§ Material to process:
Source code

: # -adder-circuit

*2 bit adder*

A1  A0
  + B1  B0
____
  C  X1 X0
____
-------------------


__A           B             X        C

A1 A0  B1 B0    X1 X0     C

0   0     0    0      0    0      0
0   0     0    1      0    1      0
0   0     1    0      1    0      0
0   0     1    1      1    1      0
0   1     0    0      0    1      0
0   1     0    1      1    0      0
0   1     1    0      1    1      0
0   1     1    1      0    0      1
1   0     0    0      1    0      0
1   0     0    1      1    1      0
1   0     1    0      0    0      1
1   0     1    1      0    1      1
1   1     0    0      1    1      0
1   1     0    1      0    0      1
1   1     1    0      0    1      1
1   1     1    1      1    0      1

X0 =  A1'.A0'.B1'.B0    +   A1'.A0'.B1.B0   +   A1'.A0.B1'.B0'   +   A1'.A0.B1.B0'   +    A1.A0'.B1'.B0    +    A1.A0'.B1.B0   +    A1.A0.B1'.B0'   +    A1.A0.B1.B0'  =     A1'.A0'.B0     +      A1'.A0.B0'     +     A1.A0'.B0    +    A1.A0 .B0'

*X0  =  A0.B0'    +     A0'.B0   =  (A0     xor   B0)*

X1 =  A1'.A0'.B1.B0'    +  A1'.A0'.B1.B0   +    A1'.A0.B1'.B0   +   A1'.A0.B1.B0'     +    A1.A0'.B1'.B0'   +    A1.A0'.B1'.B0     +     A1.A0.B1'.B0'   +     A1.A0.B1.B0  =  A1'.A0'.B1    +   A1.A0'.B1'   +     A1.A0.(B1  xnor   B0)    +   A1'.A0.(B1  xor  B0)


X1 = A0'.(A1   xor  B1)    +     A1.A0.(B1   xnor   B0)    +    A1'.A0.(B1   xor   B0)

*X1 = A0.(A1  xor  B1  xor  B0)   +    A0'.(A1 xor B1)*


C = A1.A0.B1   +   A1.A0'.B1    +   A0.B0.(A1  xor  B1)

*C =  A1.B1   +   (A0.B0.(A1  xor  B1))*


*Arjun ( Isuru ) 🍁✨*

§ Exercise:
Start with the line above that contains "1   0     1    0      0    0      1" and end with the line that contains "1   1     1    1      1    0      1". Write out those lines exactly, and only those.

§ Solution to the problem:
1   0     1    0      0    0      1
1   0     1    1      0    1      1
1   1     0    0      1    1      0
1   1     0    1      0    0      1
1   1     1    0      0    1      1
1   1     1    1      1    0      1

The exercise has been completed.